• **PROMPT**: Below are some entries. Work out how many of their lines hold the word "异步调用及单向调用", and write that number alone.

Saved entries:
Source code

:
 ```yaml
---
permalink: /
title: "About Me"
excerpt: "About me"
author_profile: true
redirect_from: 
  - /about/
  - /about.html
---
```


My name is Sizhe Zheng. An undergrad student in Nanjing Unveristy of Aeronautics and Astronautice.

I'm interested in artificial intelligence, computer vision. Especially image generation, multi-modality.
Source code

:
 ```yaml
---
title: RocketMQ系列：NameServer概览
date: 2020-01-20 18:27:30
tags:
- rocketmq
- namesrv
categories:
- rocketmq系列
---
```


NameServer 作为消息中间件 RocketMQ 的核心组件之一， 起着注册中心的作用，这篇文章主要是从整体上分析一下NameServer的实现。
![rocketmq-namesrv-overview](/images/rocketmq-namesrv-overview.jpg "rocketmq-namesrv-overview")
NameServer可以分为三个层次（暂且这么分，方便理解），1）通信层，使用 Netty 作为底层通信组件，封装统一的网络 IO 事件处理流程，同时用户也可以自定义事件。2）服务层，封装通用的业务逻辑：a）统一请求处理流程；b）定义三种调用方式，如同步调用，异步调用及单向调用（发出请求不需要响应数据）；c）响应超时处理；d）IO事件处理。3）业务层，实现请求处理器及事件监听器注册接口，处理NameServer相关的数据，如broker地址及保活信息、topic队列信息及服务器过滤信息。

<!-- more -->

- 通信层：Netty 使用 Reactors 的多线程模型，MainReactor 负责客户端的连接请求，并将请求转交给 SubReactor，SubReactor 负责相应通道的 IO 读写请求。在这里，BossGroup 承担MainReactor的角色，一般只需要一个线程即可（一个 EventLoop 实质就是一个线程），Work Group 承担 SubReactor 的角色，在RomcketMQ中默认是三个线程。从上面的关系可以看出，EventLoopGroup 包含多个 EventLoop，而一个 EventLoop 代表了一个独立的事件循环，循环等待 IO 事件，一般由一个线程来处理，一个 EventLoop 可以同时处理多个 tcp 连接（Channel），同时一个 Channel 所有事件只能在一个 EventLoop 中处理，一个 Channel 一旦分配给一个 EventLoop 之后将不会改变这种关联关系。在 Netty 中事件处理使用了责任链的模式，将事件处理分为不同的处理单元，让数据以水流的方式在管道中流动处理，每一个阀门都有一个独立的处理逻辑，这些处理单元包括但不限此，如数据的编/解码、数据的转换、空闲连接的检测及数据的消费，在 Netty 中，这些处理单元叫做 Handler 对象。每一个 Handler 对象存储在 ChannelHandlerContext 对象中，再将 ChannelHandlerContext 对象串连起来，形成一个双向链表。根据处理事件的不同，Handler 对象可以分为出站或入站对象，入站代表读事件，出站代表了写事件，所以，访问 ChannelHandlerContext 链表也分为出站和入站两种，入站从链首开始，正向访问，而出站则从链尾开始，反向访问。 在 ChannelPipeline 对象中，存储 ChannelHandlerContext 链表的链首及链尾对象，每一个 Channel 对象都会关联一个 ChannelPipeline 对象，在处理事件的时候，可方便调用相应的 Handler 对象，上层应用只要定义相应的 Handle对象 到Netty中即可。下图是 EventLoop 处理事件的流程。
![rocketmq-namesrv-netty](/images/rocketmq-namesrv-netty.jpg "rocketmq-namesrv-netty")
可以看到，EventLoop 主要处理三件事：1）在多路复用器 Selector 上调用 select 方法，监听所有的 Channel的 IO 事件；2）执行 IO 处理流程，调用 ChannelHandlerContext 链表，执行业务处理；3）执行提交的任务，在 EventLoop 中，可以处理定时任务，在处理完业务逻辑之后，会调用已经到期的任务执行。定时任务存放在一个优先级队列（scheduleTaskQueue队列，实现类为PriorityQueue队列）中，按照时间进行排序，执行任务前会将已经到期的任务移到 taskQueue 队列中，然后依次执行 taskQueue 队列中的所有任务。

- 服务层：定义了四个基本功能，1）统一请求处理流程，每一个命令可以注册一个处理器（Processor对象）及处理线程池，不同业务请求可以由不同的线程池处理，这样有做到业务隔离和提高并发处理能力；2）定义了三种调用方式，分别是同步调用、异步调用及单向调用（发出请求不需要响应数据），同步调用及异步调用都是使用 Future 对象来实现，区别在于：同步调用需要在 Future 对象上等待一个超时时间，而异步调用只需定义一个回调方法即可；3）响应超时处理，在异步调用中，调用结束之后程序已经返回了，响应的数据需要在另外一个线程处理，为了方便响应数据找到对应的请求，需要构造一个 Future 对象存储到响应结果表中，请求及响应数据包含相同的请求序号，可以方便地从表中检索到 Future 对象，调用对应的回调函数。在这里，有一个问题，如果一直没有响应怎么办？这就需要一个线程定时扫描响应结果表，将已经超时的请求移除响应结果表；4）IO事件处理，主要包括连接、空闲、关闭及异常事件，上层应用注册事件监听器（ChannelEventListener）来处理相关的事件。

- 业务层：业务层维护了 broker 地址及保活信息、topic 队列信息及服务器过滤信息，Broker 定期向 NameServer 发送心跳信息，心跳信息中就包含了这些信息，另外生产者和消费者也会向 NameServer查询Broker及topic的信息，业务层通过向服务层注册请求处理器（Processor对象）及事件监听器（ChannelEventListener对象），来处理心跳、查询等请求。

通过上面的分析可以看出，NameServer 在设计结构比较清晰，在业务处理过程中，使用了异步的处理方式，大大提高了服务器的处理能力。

• **ANSWER TO THIS EXERCISE**: 2